Get your hip-hop fix with Problem with TeeFlii and Clyde Carson, Monday, Dec. 2 (7:30 p.m.; all ages; $12 presale or $13 at the door). The 26-year-old artist Problem (aka Jason Martin) was born in Germany and raised in Compton. His musical inspirations are Eminem, NWA, Lil Wayne, Isley Brothers, Prince, Aaliyah, R.Kelly, The Temptations, Dj Quik, The Jacksons, and DeBarge.

Cutting edge jazzmen Charlie Hunter and Scott Amendola bring their unique sounds to SLO Brew on Dec. 4.

The Silent Comedy with The Monroe and Naked Walrus play Tuesday, Dec. 3 (7:30 p.m.; all ages; $11 presale or $13 at the door). San Diego-based The Silent Comedy is a group of musicians “mixing Americana, folk, and rock’n’roll into a sound that is best understood by experiencing their live show,” they say.

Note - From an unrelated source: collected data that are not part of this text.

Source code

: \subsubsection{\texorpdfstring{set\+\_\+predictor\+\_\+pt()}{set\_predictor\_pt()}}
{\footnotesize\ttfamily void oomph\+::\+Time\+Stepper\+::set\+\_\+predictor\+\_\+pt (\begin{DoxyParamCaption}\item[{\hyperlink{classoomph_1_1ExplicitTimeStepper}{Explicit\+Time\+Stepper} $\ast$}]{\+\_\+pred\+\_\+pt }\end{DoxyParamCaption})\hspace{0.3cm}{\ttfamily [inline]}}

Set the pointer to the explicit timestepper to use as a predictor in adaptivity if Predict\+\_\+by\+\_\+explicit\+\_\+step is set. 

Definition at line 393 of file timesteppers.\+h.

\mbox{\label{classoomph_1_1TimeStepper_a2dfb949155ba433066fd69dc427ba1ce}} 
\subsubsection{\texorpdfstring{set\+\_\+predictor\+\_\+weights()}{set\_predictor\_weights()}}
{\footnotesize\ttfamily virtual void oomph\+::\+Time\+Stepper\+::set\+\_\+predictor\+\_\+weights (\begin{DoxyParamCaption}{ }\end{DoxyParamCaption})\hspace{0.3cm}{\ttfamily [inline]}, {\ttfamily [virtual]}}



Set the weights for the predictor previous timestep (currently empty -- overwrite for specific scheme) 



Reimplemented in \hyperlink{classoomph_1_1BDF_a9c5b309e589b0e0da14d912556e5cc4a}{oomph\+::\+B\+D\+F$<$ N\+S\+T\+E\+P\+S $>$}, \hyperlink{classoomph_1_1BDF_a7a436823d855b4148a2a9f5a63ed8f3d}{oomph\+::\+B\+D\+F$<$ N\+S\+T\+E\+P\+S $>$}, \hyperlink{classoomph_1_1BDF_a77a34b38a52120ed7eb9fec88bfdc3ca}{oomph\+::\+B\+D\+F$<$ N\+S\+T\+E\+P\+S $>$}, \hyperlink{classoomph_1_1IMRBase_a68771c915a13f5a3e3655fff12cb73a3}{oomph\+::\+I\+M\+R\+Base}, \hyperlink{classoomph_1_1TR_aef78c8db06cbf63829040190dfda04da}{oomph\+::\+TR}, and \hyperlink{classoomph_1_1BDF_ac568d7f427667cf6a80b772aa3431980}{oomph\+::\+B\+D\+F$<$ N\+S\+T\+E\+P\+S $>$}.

Finally, jazz greats Charlie Hunter and Scott Amendola perform Wednesday, Dec. 4 (7 p.m.; all ages; $16 presale or $18 at the door). These two longtime collaborators are both cutting edge artists and well known in the jazz world. With Hunter on guitar and Amendola on drums, these two will take you to unexpected places.


Huge in Hollywood!

Shaufrau, a Paso-based band that is blowing up the Sunset Strip in Hollywood, makes a rare local appearance on Dec. 1 at Frog and Peach.

Shaufrau is coming to Frog and Peach on Sunday, Dec. 1 (10 p.m.; 21-and-older), and though this duo is based in SLO County, they seem to play Hollywood more than their home turf (They’ll be at the Whisky A-Go-Go on Dec. 15, for instance).

“I think you’ll get a kick out of our story,” said guitarist Khristian Shaufrau. “I’m Khristian and my fiancée is Heather and we were raised here in San Luis Obispo County. We are in the band Shaufrau and are blowing up in Hollywood on the Sunset Strip. 

“It all started almost two years ago today in November. Heather and I were in Hollywood  for one night to see a friend’s band play. It was Heather’s first time ever in Hollywood. It was my first time in Hollywood for a purpose other than getting drunk and chasing skirt. We got done with the show and were all excited, singing improvised songs a cappella on the Sunset Strip and this guy, T-Roy Berry, owner/founder of Surge Event Hollywood, walks up and says he loves the vibe and sound and offers us a slot at the Viper Room in West Hollywood. Keep in mind we played our first open mic at the end of February that same year. So we wrote a couple of songs, had a friend’s nephew drive out from Arizona and play drums, which we had never heard play the drums and he had never heard any of our songs until the curtain opened at the Viper Room. I like to say we faked it well enough to get booked back. This time with no drummer we faked it again well enough to get booked back a third time. All of a sudden, Bekah Stern from The Whisky A-Go-Go e-mails saying they would like to book a show with us. Then AMPLYFi wants us to play Key Club, House of Blues, Universal City Walk, Good Hurt Club, SXSW, and on and on.
“We are so fricken new to the ‘Music Scene’ it’s a bit embarrassing sometimes,” continued Khristian. “There are quite a few people of interest that think we are going to do real well and love our style; by the way everyone agrees that our sound is definitely a new genre we coined, ‘Modern Revival.’ I don’t know, it could be all bullshit. I do know that every time we play in front of people we make people feel better and create new fans. It would be awesome if sometime you are lacking material you could maybe mention that this couple from lil’ ol’ Paso Robles has made a mark and a name for themselves,
in and on one of the most difficult music scenes in the world to break in on: The Sunset Strip!”

Some songs are getting radio play, TMZ interviewed them, Access Hollywood may play their music on its show, and they’ve been getting ink in various music publications. This may be a band on the verge of greatness.